Quantifying CX ROI has been a top challenge, but it’s amazingly simple when you take the right approach.
Imagine a CX issue that is chronically at the top of every CX report in Service, surveys, churn, and so on. [This example uses small numbers for Service, such as a small manufacturing business, to prove the point of huge ROI potential for your much larger costs to serve.]
- This CX issue costs 20 hours weekly for Customer Service reps
- 4 hours weekly are spent on escalations and paperwork associated with returns, refunds, etc.
- Your CX team has met with engineers who helped determine the root cause of this prevalent issue. They estimate that the root cause can be permanently stopped in 9 months by working on it together for 30 hours total per week.
What will the ROI be?
Your CX team doesn’t have access to all the data for this issue, but this past month, this issue caused these costs:
- $30K returns, $12K credits, $8K discounts, $6K loyalty incentives, $4K technologies to address it, and $80K lost sales.
- For the hours mentioned above, average salary plus fringe benefits of these people is estimated at $90K per year, which is $43 per hour.
To determine the ROI of permanently resolving this chronic issue, you calculate:
- $1.68M per year to serve this issue (sum of costs for remedies, tech, churn)

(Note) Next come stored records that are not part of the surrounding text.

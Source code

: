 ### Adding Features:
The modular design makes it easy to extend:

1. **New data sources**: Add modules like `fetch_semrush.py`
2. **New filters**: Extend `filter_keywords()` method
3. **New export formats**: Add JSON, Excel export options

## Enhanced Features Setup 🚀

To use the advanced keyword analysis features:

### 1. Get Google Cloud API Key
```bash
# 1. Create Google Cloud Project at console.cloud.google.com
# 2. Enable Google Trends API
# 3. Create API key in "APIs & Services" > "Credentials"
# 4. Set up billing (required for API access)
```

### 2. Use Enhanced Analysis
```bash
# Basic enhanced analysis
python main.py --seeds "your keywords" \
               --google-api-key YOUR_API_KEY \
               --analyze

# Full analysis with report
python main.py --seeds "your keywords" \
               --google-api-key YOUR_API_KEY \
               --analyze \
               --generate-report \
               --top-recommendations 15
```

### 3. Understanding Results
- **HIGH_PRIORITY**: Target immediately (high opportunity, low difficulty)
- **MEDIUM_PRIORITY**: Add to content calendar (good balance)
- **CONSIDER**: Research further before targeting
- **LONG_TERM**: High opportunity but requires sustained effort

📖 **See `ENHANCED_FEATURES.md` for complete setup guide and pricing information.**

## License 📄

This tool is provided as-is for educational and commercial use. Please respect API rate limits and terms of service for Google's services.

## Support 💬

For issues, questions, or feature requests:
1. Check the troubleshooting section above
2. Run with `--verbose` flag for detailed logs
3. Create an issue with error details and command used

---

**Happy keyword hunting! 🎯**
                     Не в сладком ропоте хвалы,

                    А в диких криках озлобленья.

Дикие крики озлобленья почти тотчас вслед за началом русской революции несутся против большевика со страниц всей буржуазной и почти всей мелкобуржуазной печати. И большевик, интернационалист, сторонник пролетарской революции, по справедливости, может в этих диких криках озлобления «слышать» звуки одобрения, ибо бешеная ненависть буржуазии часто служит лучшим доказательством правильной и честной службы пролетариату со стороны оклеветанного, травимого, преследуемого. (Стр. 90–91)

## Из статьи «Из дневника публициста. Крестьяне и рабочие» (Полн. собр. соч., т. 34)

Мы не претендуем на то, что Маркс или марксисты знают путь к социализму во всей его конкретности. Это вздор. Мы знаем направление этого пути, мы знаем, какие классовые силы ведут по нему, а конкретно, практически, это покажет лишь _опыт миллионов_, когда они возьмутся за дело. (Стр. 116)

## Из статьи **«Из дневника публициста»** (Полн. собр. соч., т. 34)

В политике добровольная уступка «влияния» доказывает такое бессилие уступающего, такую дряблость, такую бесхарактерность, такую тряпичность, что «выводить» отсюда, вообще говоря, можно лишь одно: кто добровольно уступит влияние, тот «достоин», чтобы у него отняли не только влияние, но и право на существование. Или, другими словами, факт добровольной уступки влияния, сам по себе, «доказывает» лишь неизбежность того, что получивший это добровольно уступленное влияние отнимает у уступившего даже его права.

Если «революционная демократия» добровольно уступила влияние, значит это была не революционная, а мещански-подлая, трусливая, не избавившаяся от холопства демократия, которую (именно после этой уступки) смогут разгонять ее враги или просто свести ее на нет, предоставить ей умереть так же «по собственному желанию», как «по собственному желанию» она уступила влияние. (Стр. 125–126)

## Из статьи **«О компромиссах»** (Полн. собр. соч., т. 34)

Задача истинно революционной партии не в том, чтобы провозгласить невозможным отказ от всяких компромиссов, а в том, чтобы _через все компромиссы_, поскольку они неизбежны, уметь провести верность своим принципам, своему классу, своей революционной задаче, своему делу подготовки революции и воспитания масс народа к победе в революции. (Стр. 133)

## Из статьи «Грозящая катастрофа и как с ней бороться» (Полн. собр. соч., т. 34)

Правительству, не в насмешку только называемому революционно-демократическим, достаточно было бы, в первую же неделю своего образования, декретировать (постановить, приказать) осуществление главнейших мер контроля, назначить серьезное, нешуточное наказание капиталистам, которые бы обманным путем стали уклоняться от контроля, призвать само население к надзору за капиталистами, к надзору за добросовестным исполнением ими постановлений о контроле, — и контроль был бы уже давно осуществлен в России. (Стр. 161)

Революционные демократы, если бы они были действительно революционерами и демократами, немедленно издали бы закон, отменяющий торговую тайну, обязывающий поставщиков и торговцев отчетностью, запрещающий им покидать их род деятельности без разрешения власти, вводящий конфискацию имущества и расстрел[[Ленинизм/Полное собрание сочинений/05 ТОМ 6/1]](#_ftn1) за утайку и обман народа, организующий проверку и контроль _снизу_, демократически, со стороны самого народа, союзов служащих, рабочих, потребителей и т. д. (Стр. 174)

- plus $54K per year (hourly salary x hours to resolve each instance) = $1.73K
- $50.6K one-time investment to stop this issue forever (hours x salary)
- 9,708% ROI to stop this issue: [($50,625 – $1,734,000) / $1,734,000] x -100
Wow! That’s ROI that clobbers everyone over the head. It’s simple logic: of course, everyone wants to invest in stopping recurrence of this prevalent issue.
Actually, this ROI is extremely understated! The true ROI is much, much higher:
- $1.734M cost of this issue is a single year: without eradicating its root cause, $1.734M in your budget will be tied up next year, 5 years from now, etc.
- In upcoming years, this figure is likely to expand as you add more customers.
- Many other costs of this issue were not included in our quick calculation:
- Longer sales cycle and lower conversion rate due to doubts among prospective buyers from negative word-of-mouth of customers affected by this issue.
- Lower productivity due to ongoing internal correspondence about this issue to a lot of managers.
- Staff burnout and turnover, etc.
- Re-allocate this $1.734M+ to high-value opportunities, and your ROI will continue to snowball (blossom) year after year.
When you quantify CX ROI, your goal is simply to inspire your audience’s response as “That can’t stand!” or “We need to act on this!”.
This is is why incomplete data, estimates, and extrapolations are perfectly fine when you quantify CX ROI. Be transparent with your audience about the source of your data and its limitations. Tell them, “These are the puzzle pieces we could readily access, for illustration purposes” and “Of course, this is the tip of the iceberg”. You’ll be amazed at how well your audience accepts your findings when you quantify CX ROI to reveal an obvious gain that was previously hidden in day-to-day operations. I learned this when I was in Strategic Planning early in my career, presenting puzzle pieces of competitor analyses, acquisition candidates, and so on. Experiment with this technique boldly yet humbly, and you’ll gain confidence in it.
Yes, some issues will require a lot more to resolve. Here’s how to be creative and accurate when you quantify CX ROI:
- Collect customer comments associated with the issue. (or you can use operational data from ERP, CRM, etc.)
- Rank order the quantity of comments by theme in a bar chart (Pareto).
- Select the themes representing 80% of the total comments (80/20 rule).
- Arrange a half-day workshop with a 6-8 representatives from different business areas to review a sampling of comments for each top theme.
- Give the group 2 hours to read through comments (symptoms of the issue) and put sticky notes on the wall for (1) why are we allowing customers to have this symptom? (2) why are we allowing THAT? (3) why are we allowing THAT? and so on until you get to the 5th why.
- Create a single-page action plan to address the 5th why. Typically, the 5th why is the actual root cause. When it is eradicated, the symptom will not happen anymore. Therefore, customers’ experience is free of this issue, your budgets and talent are freed-up from this issue, and doubts disappear.
I’ve used this method with many dozens of groups around the world and in every functional area. We used it a bit differently: all 50+ groups got their own correlation analysis to identify key drivers of loyalty that they affected. Every work group got their own workshop, and they each made 2 action plans. Therefore, we had 100+ CX improvement action plans underway every year. This is a glimpse of the savings we generated for customers and for ourselves:
The whole point of customer experience work is to ensure a 1-to-1 ratio between what customers expect from your value proposition and what you deliver. All CX techniques are optional. As long as you meet or exceed expectations, it’s a good experience. So, the keys are (a) understanding expectations, (b) managing expectations to be realistic, and (c) driving performance accordingly.
Your CEO has learned how to do this for the investor community. You can learn how to do it for customer experience, partner experience, and employee experience, too. It’s the key to minimizing tremendous waste and maximizing sales, productivity, creativity, and prosperity for everyone.